The yellow post-it notes were never the best idea. I can’t remember if they were intended to be permanent at the time, or just a quick way of demarcating the division between “Chorale”, “Instrumental & Solo” and “Organ and Chimes” as well as the sixteen other arbitrary categories I created for my recently sorted collection.
I had covered the floor of the den with LPs – each pile representing a vain attempt at organization. The room, and the rest of the house, smelled of thrift-shop dust, old cardboard and vinyl. This was when I first learned that I had accumulated over three hundred Christmas albums.
It’s unlike me not to finish a job properly, but trying to bring order to the chaos of the collection must have left me just enough energy to quickly print, in red pen, the sometimes inscrutable descriptions (”Cool Comp”, “Program” and “?”) that remain today – poking out at random intervals along the eight foot shelf they fill.
My search for Christmas LPs was necessitated by the ongoing dearth of well-made and sincere Christmas recordings. It began when I found myself unable to finish a once-a-year Christmas mix-tape using only the paltry collection that had assembled in my home as every normal Christmas collection does. Soon I was prowling thrift shops from coast to coast, weighing down my returning suitcase with treasures like the Hank Snow Christmas Album or the original 1957 “Elvis’ Christmas Album” – tucked in with less appealing titles that eventually fell into categories like the aforementioned “Organ & Chimes”.

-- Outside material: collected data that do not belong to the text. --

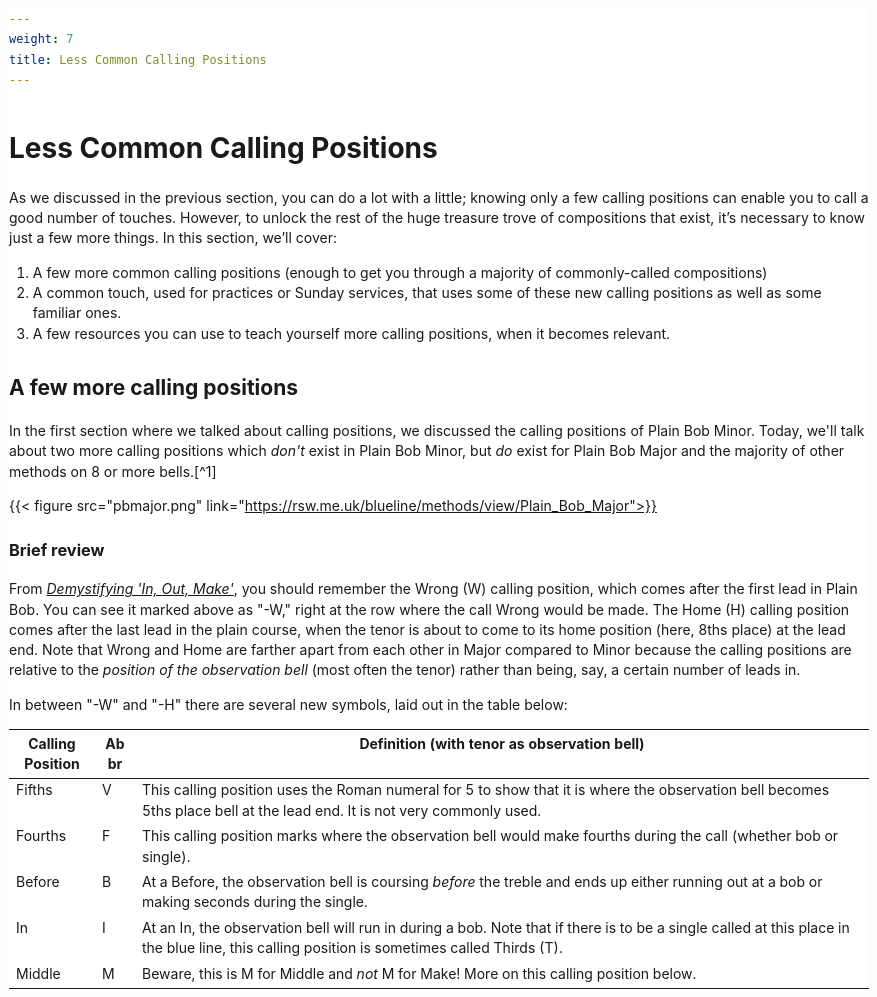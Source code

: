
 ```yaml
---
weight: 7 
title: Less Common Calling Positions
---
```


# Less Common Calling Positions

As we discussed in the previous section, you can do a lot with a little; knowing only a few calling positions can enable you to call a good number of touches. However, to unlock the rest of the huge treasure trove of compositions that exist, it’s necessary to know just a few more things. In this section, we’ll cover:


1. A few more common calling positions (enough to get you through a majority of commonly-called compositions)
2. A common touch, used for practices or Sunday services, that uses some of these new calling positions as well as some familiar ones.
3. A few resources you can use to teach yourself more calling positions, when it becomes relevant.


## A few more calling positions

In the first section where we talked about calling positions, we discussed the calling positions of Plain Bob Minor. Today, we'll talk about two more calling positions which _don't_ exist in Plain Bob Minor, but _do_ exist for Plain Bob Major and the majority of other methods on 8 or more bells.[^1]

{{< figure src="pbmajor.png" link="https://rsw.me.uk/blueline/methods/view/Plain_Bob_Major">}}

### Brief review

From [_Demystifying 'In, Out, Make'_](../../calling/4_demystifying_in_out_make/), you should remember the Wrong (W) calling position, which comes after the first lead in Plain Bob. You can see it marked above as "-W," right at the row where the call Wrong would be made. The Home (H) calling position comes after the last lead in the plain course, when the tenor is about to come to its home position (here, 8ths place) at the lead end. Note that Wrong and Home are farther apart from each other in Major compared to Minor because the calling positions are relative to the _position of the observation bell_ (most often the tenor) rather than being, say, a certain number of leads in.

In between "-W" and "-H" there are several new symbols, laid out in the table below:

**Calling Position** | **Abbr** | **Definition (with tenor as observation bell)** 
----- | ----- | ----- |
Fifths | V | This calling position uses the Roman numeral for 5 to show that it is where the observation bell becomes 5ths place bell at the lead end. It is not very commonly used.
Fourths | F | This calling position marks where the observation bell would make fourths during the call (whether bob or single).
Before | B | At a Before, the observation bell is coursing _before_ the treble and ends up either running out at a bob or making seconds during the single. 
In | I | At an In, the observation bell will run in during a bob. Note that if there is to be a single called at this place in the blue line, this calling position is sometimes called Thirds (T).
Middle | M | Beware, this is M for Middle and _not_ M for Make! More on this calling position below.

It was a serendipitous visit to the local Peace Arch Hospital Auxiliary Superfluity Shop, though, that kicked the collection into gear. There, one fall afternoon, searching for a Halloween costume for Connor, I encountered a shopping cart filled with fifty carefully chosen and immaculately cared for Christmas LPs in mint condition. My collection built from there.
There are many factors that recommend a successful holiday recording. All are entirely subjective – the probable appeal of my search for the very best of the breed. One person’s favourites would not necessarily be another's. That’s part of the joy of my collection.
LPs don’t get much use in my home these days, but I do have a carefully filtered and personally reviewed Christmas MP3 collection that currently numbers 715 and growing. I don’t make Christmas mix-tapes any more either, but my “Christmas” playlist will share my holiday favourites, without repeating, for one day, fifteen hours and five minutes.
We’ve listened to a few hundred of those songs already. The tree is up and decorated and the house is nearly ready for Christmas.